Hell would break loose if Banshee ever got into a place like this. Maybe it was already on its way.
“Hey, Riven!” A man shouted over the thrumming bass, though he was close enough to touch. “Haven’t seen you in a while.”
“Here on business,” she called without looking back. Riven seemed to know everyone in this part of town. “Can’t talk.”
He scuttled through the crowds, following them. His hair was pulled into a messy blue bun, and his smile revealed sharp metal caps on his teeth. “Who’s your friend? She’s cute.” Asa shuddered. When Riven didn’t respond, he turned to Asa. “You look like a glitch virgin. Ever done a Broken Saddle, chickling?”
Revulsion crept over her skin. Either he was talking about drugs, or something else entirely. “I’m not interested,” Asa said firmly, hoping to absorb some of the confidence Riven radiated. No way this guy would hit on her if he knew she was an Almeida, and a thousand miles out of his league.
“There’s a first time for everything.” His grin widened, those teeth glinting under the strobes.
Asa winced, looking to Riven for support. Riven’s gaze was leveled right at her. Do it, it said. Tell him off.
Asa took a deep breath, summoning her father’s iron calm. So what if she didn’t have a gun? She had Riven at her side, and that made her a little braver.
“Do I need to repeat myself? Or do you get a rise off badgering girls who don’t know better than to avoid you?” With one last glance at his slack-jawed expression, she sauntered in the direction they’d been heading.
Riven chuckled and retook the lead as they sidled between mod junkies with feathered hair and silver beaks over their noses. “Not bad.”
Damn, Asa needed to get out of this place. The image of red splatter on white tile was still etched into her head, and all she wanted was to be alone. Away from this neon-drenched city trying to sink its claws into her.

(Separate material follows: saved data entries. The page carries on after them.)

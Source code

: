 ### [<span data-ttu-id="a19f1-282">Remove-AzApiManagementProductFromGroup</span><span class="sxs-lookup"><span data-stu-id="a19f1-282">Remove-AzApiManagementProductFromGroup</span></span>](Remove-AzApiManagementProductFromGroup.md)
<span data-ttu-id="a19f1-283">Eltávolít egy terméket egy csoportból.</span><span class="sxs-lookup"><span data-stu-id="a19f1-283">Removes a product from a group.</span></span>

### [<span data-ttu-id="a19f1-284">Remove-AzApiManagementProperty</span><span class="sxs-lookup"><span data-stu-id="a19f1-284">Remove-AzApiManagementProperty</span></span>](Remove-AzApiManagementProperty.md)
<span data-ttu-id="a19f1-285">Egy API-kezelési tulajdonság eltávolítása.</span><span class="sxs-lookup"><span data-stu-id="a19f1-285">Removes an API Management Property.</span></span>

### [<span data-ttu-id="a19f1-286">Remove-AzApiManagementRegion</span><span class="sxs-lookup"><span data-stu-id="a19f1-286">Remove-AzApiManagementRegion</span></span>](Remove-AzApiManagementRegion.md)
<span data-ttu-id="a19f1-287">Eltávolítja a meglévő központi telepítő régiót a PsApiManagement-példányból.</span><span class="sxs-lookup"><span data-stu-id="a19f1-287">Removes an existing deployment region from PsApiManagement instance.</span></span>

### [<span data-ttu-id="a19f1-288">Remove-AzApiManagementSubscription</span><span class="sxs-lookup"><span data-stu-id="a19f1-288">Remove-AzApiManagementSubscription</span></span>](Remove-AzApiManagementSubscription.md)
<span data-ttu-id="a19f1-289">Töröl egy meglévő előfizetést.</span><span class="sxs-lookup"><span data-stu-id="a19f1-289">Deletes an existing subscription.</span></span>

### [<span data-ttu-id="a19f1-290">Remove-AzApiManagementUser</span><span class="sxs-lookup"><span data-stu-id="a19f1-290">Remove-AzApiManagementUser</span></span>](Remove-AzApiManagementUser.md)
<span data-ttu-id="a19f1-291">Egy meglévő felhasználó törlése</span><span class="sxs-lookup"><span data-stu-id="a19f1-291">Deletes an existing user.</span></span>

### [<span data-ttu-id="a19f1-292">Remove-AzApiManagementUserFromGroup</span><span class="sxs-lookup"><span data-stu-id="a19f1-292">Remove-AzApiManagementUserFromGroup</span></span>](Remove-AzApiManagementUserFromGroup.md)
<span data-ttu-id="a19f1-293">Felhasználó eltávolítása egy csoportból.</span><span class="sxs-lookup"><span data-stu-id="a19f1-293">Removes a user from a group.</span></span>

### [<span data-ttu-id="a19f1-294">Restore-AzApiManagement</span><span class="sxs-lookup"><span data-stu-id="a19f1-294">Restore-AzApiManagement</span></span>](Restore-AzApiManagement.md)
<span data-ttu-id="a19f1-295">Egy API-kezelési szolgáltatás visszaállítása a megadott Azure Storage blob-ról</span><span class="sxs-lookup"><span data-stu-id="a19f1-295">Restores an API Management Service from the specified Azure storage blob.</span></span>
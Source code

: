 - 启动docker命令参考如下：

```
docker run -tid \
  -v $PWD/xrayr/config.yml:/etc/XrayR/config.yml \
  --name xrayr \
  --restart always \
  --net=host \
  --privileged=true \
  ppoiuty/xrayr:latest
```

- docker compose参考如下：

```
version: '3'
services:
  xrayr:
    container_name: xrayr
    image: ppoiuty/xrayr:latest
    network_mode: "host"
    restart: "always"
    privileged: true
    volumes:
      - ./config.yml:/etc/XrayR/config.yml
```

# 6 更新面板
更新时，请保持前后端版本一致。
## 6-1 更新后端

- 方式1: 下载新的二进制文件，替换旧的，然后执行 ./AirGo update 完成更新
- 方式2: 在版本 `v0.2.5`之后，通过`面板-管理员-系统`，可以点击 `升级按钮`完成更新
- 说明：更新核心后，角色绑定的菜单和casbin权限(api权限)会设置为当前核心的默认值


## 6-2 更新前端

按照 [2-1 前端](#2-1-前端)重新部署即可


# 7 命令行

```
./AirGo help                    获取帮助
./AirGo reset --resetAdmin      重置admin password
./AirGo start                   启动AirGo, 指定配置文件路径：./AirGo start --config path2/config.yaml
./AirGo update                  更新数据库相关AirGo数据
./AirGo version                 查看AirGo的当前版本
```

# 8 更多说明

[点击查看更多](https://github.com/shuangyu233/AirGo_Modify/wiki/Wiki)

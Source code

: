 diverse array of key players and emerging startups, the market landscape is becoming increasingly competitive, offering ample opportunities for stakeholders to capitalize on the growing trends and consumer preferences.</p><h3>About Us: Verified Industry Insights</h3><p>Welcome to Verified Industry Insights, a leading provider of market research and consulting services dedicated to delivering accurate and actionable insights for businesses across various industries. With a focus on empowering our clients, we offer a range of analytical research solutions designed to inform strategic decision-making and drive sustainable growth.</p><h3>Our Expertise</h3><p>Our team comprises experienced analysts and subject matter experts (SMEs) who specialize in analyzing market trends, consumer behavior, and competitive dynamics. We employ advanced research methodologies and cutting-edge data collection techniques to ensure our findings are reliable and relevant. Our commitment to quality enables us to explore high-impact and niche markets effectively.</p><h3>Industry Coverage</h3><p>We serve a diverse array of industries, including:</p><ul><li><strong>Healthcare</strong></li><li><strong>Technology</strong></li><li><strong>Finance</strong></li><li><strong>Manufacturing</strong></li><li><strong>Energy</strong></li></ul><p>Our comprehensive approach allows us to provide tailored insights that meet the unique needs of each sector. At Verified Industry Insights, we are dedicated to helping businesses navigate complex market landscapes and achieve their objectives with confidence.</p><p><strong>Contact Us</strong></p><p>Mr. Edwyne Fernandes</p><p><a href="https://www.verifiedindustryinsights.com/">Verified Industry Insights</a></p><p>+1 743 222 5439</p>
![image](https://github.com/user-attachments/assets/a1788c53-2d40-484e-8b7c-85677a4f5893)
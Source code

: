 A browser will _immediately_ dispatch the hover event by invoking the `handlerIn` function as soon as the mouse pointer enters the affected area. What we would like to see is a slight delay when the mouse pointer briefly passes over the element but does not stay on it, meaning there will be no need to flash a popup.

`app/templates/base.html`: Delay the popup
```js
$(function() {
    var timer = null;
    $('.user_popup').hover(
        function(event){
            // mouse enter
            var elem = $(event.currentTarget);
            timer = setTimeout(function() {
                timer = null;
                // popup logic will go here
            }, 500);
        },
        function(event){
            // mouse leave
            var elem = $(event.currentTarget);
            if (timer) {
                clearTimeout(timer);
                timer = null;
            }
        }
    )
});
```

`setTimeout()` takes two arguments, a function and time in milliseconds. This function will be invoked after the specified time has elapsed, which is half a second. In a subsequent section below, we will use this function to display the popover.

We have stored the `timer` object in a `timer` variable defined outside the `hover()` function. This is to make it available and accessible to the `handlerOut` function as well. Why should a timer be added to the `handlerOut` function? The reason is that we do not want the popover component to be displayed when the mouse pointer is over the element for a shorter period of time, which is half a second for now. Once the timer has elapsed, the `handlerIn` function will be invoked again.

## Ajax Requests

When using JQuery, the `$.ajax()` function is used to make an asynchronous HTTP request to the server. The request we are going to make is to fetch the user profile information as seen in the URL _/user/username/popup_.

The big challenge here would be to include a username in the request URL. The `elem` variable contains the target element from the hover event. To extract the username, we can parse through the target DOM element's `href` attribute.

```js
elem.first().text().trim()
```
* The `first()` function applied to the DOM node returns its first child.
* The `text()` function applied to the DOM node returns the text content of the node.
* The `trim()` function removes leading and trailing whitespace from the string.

Riven dragged her up the steps to the bar, where excessively-pretty androids of every gender served drinks. Asa had never been in a real nightclub, since she wasn’t quite old enough for the ones on Corte. This was beyond any party she’d ever seen. Feverish, frantic, threatening. She was both invisible and prey at the same time.
Kaya would love this place. There was a certain freedom to being nobody. But Asa would’ve taken a mango soda over the dubious blue liquid in the glass tubes any day.
“Is Diego in his office?” Riven leaned over the bar counter.
The android’s glassy, cartoonish eyes fluttered. Her metallic shell mirrored the bubbling drink tubes and reflected the flashing lights. “Diego?”
“I’ve got an overcoat in need of a wash.”
It didn’t make sense, so it might’ve been code. The wide-eyed innocence disappeared from the android’s face, and a knowing smirk crossed her features. “He’s not taking clients right now.”
“I’ll see about that. Give me the elevator code.”
“Sorry, but due to the quarantine, elevator access to Alcyone Tower is restricted to residents,” the android recited in an irritatingly saccharine voice.
“Do you know the code?” Asa said. Restricted meant nothing to her. A plan was already forming, and she felt a thrill at the idea of showing off for Riven.